Data items
+-------+
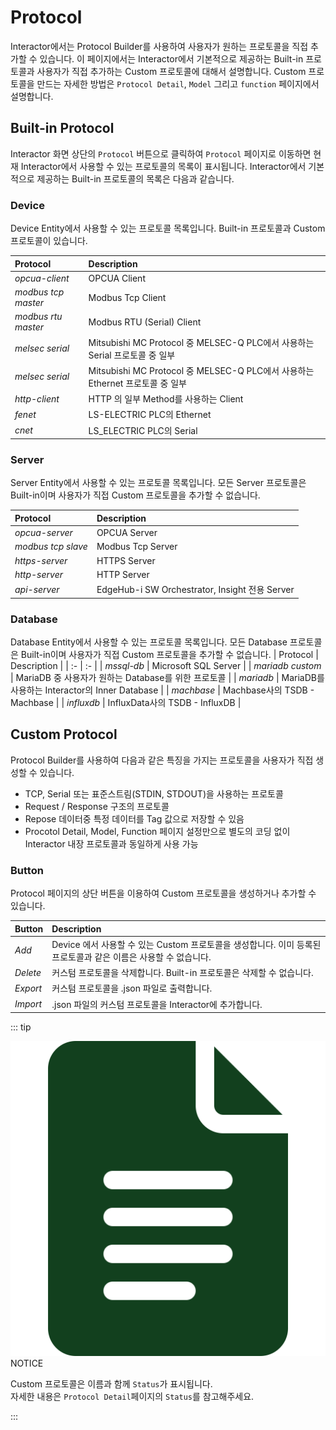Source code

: # Protocol
Interactor에서는 Protocol Builder를 사용하여 사용자가 원하는 프로토콜을 직접 추가할 수 있습니다. 이 페이지에서는 Interactor에서 기본적으로 제공하는 Built-in 프로토콜과 사용자가 직접 추가하는 Custom 프로토콜에 대해서 설명합니다. Custom 프로토콜을 만드는 자세한 방법은 `Protocol Detail`, `Model` 그리고 `function` 페이지에서 설명합니다.

## Built-in Protocol
Interactor 화면 상단의 `Protocol` 버튼으로 클릭하여 `Protocol` 페이지로 이동하면 현재 Interactor에서 사용할 수 있는 프로토콜의 목록이 표시됩니다. Interactor에서 기본적으로 제공하는 Built-in 프로토콜의 목록은 다음과 같습니다.

### Device
Device Entity에서 사용할 수 있는 프로토콜 목록입니다. Built-in 프로토콜과 Custom 프로토콜이 있습니다.

| Protocol | Description |
| :- | :- |
| _opcua-client_ | OPCUA Client  |
| _modbus tcp master_ | Modbus Tcp Client  |
| _modbus rtu master_ | Modbus RTU (Serial) Client  |
| _melsec serial_ | Mitsubishi MC Protocol 중 MELSEC-Q PLC에서 사용하는 Serial 프로토콜 중 일부 |
| _melsec serial_ | Mitsubishi MC Protocol 중 MELSEC-Q PLC에서 사용하는 Ethernet 프로토콜 중 일부 |
| _http-client_ | HTTP 의 일부 Method를 사용하는 Client  |
| _fenet_ | LS-ELECTRIC PLC의 Ethernet  |
| _cnet_ | LS_ELECTRIC PLC의 Serial 

### Server
Server Entity에서 사용할 수 있는 프로토콜 목록입니다. 모든 Server 프로토콜은 Built-in이며 사용자가 직접 Custom 프로토콜을 추가할 수 없습니다.

| Protocol | Description |
| :- | :- |
| _opcua-server_ | OPCUA Server  |
| _modbus tcp slave_ | Modbus Tcp Server |
| _https-server_ | HTTPS Server  |
| _http-server_ | HTTP Server  |
| _api-server_ | EdgeHub-i SW Orchestrator, Insight 전용 Server |


### Database
Database Entity에서 사용할 수 있는 프로토콜 목록입니다. 모든 Database 프로토콜은 Built-in이며 사용자가 직접 Custom 프로토콜을 추가할 수 없습니다.
| Protocol | Description |
| :- | :- |
| _mssql-db_ | Microsoft SQL Server |
| _mariadb custom_ | MariaDB 중 사용자가 원하는 Database를 위한 프로토콜 |
| _mariadb_ | MariaDB를 사용하는 Interactor의 Inner Database |
| _machbase_ | Machbase사의 TSDB - Machbase |
| _influxdb_ | InfluxData사의 TSDB - InfluxDB |

## Custom Protocol
Protocol Builder를 사용하여 다음과 같은 특징을 가지는 프로토콜을 사용자가 직접 생성할 수 있습니다.
* TCP, Serial 또는 표준스트림(STDIN, STDOUT)을 사용하는 프로토콜
* Request / Response 구조의 프로토콜
* Repose 데이터중 특정 데이터를 Tag 값으로 저장할 수 있음
* Procotol Detail, Model, Function 페이지 설정만으로 별도의 코딩 없이 Interactor 내장 프로토콜과 동일하게 사용 가능  

### Button
Protocol 페이지의 상단 버튼을 이용하여 Custom 프로토콜을 생성하거나 추가할 수 있습니다.

| Button | Description |
| :- | :- |
| _Add_ |  Device 에서 사용할 수 있는 Custom 프로토콜을 생성합니다. 이미 등록된 프로토콜과 같은 이름은 사용할 수 없습니다.|
| _Delete_ | 커스텀 프로토콜을 삭제합니다. Built-in 프로토콜은 삭제할 수 없습니다. |
| _Export_ | 커스텀 프로토콜을 .json 파일로 출력합니다. |
| _Import_ | .json 파일의 커스텀 프로토콜을 Interactor에 추가합니다. |


::: tip <p class="custom-block-title"><img src="../../img/icon/tip.svg">NOTICE</p>

  Custom 프로토콜은 이름과 함께 `Status`가 표시됩니다.  
  자세한 내용은 `Protocol Detail`페이지의 `Status`를 참고해주세요.

:::
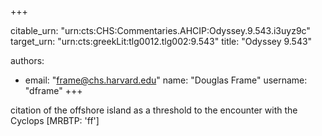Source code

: +++


citable_urn: "urn:cts:CHS:Commentaries.AHCIP:Odyssey.9.543.i3uyz9c"
target_urn: "urn:cts:greekLit:tlg0012.tlg002:9.543"
title: "Odyssey 9.543"

authors:
- email: "frame@chs.harvard.edu"
  name: "Douglas Frame"
  username: "dframe"
+++

<p>citation of the offshore island as a threshold to the encounter with the Cyclops [MRBTP: 'ff']</p>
+-------+
From the records above, extract exactly and only the lines that begin at the line with "Inner Database |" and stop after the line with "사용할 수 없습니다.|".

| _mariadb_ | MariaDB를 사용하는 Interactor의 Inner Database |
| _machbase_ | Machbase사의 TSDB - Machbase |
| _influxdb_ | InfluxData사의 TSDB - InfluxDB |

## Custom Protocol
Protocol Builder를 사용하여 다음과 같은 특징을 가지는 프로토콜을 사용자가 직접 생성할 수 있습니다.
* TCP, Serial 또는 표준스트림(STDIN, STDOUT)을 사용하는 프로토콜
* Request / Response 구조의 프로토콜
* Repose 데이터중 특정 데이터를 Tag 값으로 저장할 수 있음
* Procotol Detail, Model, Function 페이지 설정만으로 별도의 코딩 없이 Interactor 내장 프로토콜과 동일하게 사용 가능  

### Button
Protocol 페이지의 상단 버튼을 이용하여 Custom 프로토콜을 생성하거나 추가할 수 있습니다.

| Button | Description |
| :- | :- |
| _Add_ |  Device 에서 사용할 수 있는 Custom 프로토콜을 생성합니다. 이미 등록된 프로토콜과 같은 이름은 사용할 수 없습니다.|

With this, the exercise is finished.